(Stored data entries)
○ ○ ○ ○
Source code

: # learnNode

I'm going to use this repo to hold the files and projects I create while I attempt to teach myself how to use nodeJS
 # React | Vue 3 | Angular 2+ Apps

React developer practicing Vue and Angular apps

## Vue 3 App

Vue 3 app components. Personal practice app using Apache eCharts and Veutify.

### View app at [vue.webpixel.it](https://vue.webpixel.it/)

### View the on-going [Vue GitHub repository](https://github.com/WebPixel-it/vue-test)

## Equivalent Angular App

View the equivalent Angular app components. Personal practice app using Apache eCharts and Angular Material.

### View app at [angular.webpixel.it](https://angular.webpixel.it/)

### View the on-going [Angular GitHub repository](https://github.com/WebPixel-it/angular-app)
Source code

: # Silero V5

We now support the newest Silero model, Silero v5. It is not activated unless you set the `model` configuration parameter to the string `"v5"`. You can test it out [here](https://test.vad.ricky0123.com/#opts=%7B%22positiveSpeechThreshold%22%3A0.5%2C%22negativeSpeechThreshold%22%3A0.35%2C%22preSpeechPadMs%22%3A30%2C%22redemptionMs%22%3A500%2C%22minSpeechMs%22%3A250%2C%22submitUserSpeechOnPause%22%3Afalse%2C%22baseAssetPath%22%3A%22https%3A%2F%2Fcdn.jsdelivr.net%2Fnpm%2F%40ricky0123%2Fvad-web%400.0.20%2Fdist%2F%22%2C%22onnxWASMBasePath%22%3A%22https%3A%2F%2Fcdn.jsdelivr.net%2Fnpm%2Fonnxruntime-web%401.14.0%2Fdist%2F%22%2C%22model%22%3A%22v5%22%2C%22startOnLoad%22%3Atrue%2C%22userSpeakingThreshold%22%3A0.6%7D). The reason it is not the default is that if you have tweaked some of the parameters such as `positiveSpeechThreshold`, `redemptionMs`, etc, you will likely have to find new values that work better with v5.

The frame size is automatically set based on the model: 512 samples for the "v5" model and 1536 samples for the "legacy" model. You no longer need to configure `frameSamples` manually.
○ ○ ○ ○
**Task description:**
For this exercise, set down all of the entries again word for word.

**Output below:**
Source code

: # learnNode

I'm going to use this repo to hold the files and projects I create while I attempt to teach myself how to use nodeJS
 # React | Vue 3 | Angular 2+ Apps

React developer practicing Vue and Angular apps

## Vue 3 App

Vue 3 app components. Personal practice app using Apache eCharts and Veutify.

### View app at [vue.webpixel.it](https://vue.webpixel.it/)

### View the on-going [Vue GitHub repository](https://github.com/WebPixel-it/vue-test)

## Equivalent Angular App

View the equivalent Angular app components. Personal practice app using Apache eCharts and Angular Material.

### View app at [angular.webpixel.it](https://angular.webpixel.it/)

### View the on-going [Angular GitHub repository](https://github.com/WebPixel-it/angular-app)
Source code

: # Silero V5

We now support the newest Silero model, Silero v5. It is not activated unless you set the `model` configuration parameter to the string `"v5"`. You can test it out [here](https://test.vad.ricky0123.com/#opts=%7B%22positiveSpeechThreshold%22%3A0.5%2C%22negativeSpeechThreshold%22%3A0.35%2C%22preSpeechPadMs%22%3A30%2C%22redemptionMs%22%3A500%2C%22minSpeechMs%22%3A250%2C%22submitUserSpeechOnPause%22%3Afalse%2C%22baseAssetPath%22%3A%22https%3A%2F%2Fcdn.jsdelivr.net%2Fnpm%2F%40ricky0123%2Fvad-web%400.0.20%2Fdist%2F%22%2C%22onnxWASMBasePath%22%3A%22https%3A%2F%2Fcdn.jsdelivr.net%2Fnpm%2Fonnxruntime-web%401.14.0%2Fdist%2F%22%2C%22model%22%3A%22v5%22%2C%22startOnLoad%22%3Atrue%2C%22userSpeakingThreshold%22%3A0.6%7D). The reason it is not the default is that if you have tweaked some of the parameters such as `positiveSpeechThreshold`, `redemptionMs`, etc, you will likely have to find new values that work better with v5.

The frame size is automatically set based on the model: 512 samples for the "v5" model and 1536 samples for the "legacy" model. You no longer need to configure `frameSamples` manually.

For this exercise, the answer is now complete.